What’s a Grinder Got to Do with Clean Water?

| Grinders In Action

soil water
soil water

World Water Day 2015 on March 22 offers a great opportunity to think about the surrounding factors that determine water quality, such as soil health and waste management.

The theme for World Water Day 2015—Sustainable Development—highlights much more than water. By emphasizing sustainability, this year’s
theme calls attention to all the issues surrounding clean water.

Clean water is not just about the way you treat water; it’s also about the way you treat your soil and your garbage. In some cases, garbage and soil are the same thing, separated only by time and the right attitude. Good water starts with good soil.

Better soil means better crop yields with less water and less run-off, among many other advantages.

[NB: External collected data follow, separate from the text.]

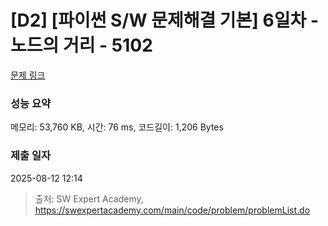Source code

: # [D2] [파이썬 S/W 문제해결 기본] 6일차 - 노드의 거리 - 5102 

[문제 링크](https://swexpertacademy.com/main/code/problem/problemDetail.do?contestProbId=AWTVmxDKb1oDFAVT) 

### 성능 요약

메모리: 53,760 KB, 시간: 76 ms, 코드길이: 1,206 Bytes

### 제출 일자

2025-08-12 12:14



> 출처: SW Expert Academy, https://swexpertacademy.com/main/code/problem/problemList.do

“A sustainable future for clean water depends on a sustainable future for waste.”

Good Soil

Better soil can start with something as simple as a better attitude toward waste materials. For example, yard waste (tree trimmings, leaves, grass clippings) was once viewed simply as a nuisance for homeowners, businesses, and municipalities. Now yard waste is increasingly becoming a resource, helping to improve soil health in the form of compost. Compost helps reduce the use of irrigation and synthetic fertilizers, which also reduces run-off of harmful chemicals into the water supply. All that separates yard waste from compost is the right equipment, the proper attitude, and a little time.

Green Waste to Compost

As another example, tree care companies once paid to dispose of wood chips. Now a lot of tree care companies turn those chips into premium landscape mulch, which helps decrease water requirements for plants. A grinder can turn the liability of wood waste into a profit center that also happens to have big benefits for water retention.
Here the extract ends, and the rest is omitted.